The following weekend, I was once again dispatched to a Panic Button text. Same creepy guy, another young man drugged. I took the man to the hospital and immediately went to the police department. This was outrageous. This guy had visited three different bars on one Saturday night just a weekend before and had been with three men that had ended up drugged with a similar cocktail as to what my brother had been drugged with. I told them I wouldn’t be leaving their lobby until they thoroughly investigated this creepy guy. And as I sat there indignant and refusing to budge, another person came in. She was a new volunteer with Panic Button. She was the sister of a murdered man and she’d just had to take a guy to the hospital, she was sure he’d been drugged. She showed the picture to me. It was the same guy I was there about. That was two Saturday nights and five drugged men. My father was correct, the police didn’t care about the murders of gay men.

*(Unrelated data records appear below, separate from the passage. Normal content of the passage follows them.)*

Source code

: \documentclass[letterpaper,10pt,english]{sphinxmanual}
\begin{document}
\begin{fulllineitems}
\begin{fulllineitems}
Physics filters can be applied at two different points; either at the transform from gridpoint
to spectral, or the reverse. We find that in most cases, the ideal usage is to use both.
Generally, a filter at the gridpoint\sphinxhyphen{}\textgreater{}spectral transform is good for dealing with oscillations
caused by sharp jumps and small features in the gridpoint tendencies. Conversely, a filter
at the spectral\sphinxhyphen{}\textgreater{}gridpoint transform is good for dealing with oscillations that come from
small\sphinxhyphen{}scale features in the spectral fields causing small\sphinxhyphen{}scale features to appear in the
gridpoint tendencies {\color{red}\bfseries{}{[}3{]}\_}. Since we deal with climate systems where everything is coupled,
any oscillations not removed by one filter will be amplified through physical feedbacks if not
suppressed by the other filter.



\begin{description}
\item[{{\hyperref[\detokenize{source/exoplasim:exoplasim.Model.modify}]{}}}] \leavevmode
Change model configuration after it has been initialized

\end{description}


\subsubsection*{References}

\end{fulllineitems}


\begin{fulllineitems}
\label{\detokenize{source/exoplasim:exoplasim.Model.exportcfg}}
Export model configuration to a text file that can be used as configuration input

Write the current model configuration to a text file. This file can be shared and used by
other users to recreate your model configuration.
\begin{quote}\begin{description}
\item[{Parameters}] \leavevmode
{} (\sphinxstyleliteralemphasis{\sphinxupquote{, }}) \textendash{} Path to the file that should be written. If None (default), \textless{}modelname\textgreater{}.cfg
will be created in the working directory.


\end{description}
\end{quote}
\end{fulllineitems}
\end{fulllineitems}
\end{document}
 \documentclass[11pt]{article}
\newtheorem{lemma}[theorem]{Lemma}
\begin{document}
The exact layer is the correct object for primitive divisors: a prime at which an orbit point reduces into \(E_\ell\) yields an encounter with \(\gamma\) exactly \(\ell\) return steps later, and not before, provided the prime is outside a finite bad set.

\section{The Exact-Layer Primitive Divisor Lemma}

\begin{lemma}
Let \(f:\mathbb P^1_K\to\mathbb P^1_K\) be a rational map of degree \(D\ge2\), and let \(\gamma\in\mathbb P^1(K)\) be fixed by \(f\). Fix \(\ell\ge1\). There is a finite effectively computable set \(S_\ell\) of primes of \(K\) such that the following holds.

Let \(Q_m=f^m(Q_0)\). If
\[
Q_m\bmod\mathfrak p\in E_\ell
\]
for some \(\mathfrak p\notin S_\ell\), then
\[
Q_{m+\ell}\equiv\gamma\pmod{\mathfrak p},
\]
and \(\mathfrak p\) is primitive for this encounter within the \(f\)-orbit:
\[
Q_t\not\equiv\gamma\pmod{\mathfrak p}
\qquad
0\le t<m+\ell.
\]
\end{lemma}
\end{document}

So, my dad took matters into his own hands. He went to the press with the information he had about the creepy guy. It pushed the case forward. Creepy guy turned out to be a narcotics officer working “undercover” as a dealer in the gay clubs. He was supposed to be selling his products and making arrests. Instead, he was drugging men, kidnapping them once they became pliable, and killing them. Four nights a week, he’d do his actual job. But Saturday nights were reserved for his recreational fun – rape and murder. He was covering up his “personal” use by inflating how much people had “bought” from him before they were arrested.
It took another week though, before Lucas was released and cleared of all charges. We met for coffee so I could apologize to him. And discovered we had a lot in common. After a few coffee breaks together, he asked me out. I was shocked. My parents love him, my mom refers to him as McStud Muffin to her friends. We dated for four years before he asked me to marry him. And when he got involved with the SCTU and we had to move, my parents moved too. Not to Kansas City, but close enough. They moved to Wichita, Kansas to be closer to us and to start a Panic Button Rescue organization there. They exist in nine cities now. Nadine has helped my parents make them bigger and get donors and she herself has made donations as well as opening a chapter in Kansas City under the guidance of my parents. She says she was born to rescues damsels and dukes in distress.

And anyone in need of an escape from a creepy date can call or text Panic Button for a rescue. It’s being turned into an app even.